Saved data entries:
Segment Open

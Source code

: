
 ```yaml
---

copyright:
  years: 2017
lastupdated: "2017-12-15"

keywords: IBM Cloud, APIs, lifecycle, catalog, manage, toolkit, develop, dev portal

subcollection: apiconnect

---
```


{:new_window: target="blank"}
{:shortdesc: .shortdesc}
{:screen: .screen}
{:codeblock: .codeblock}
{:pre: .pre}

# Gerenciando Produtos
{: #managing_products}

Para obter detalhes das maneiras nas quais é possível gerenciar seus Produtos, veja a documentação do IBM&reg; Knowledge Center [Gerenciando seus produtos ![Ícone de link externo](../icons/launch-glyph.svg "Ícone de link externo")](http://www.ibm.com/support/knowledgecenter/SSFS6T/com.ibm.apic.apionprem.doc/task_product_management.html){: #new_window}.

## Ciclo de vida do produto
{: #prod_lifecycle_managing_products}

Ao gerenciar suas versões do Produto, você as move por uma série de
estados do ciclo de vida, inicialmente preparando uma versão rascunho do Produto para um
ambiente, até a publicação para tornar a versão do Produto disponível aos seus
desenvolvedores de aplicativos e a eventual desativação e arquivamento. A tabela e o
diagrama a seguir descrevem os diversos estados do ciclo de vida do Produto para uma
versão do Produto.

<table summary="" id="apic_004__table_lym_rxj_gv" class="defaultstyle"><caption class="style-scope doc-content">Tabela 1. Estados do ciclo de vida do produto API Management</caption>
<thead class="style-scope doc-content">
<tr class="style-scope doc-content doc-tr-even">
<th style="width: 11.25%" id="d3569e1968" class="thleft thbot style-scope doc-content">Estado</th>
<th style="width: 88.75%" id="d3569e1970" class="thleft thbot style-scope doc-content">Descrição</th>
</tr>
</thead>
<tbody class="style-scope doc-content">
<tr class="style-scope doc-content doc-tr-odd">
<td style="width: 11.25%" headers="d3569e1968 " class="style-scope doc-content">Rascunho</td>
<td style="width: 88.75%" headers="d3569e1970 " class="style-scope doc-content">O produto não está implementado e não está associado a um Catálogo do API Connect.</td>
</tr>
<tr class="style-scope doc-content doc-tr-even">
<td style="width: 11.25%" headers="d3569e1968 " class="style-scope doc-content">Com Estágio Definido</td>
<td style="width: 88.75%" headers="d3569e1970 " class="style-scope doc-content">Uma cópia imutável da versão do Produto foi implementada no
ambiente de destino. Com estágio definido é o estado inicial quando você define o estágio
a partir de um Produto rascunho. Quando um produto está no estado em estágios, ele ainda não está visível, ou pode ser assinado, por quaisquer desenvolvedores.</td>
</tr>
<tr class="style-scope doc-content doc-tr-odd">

Segment Closed

From the records above, copy every line that includes the word "thleft".

<th style="width: 11.25%" id="d3569e1968" class="thleft thbot style-scope doc-content">Estado</th>
<th style="width: 88.75%" id="d3569e1970" class="thleft thbot style-scope doc-content">Descrição</th>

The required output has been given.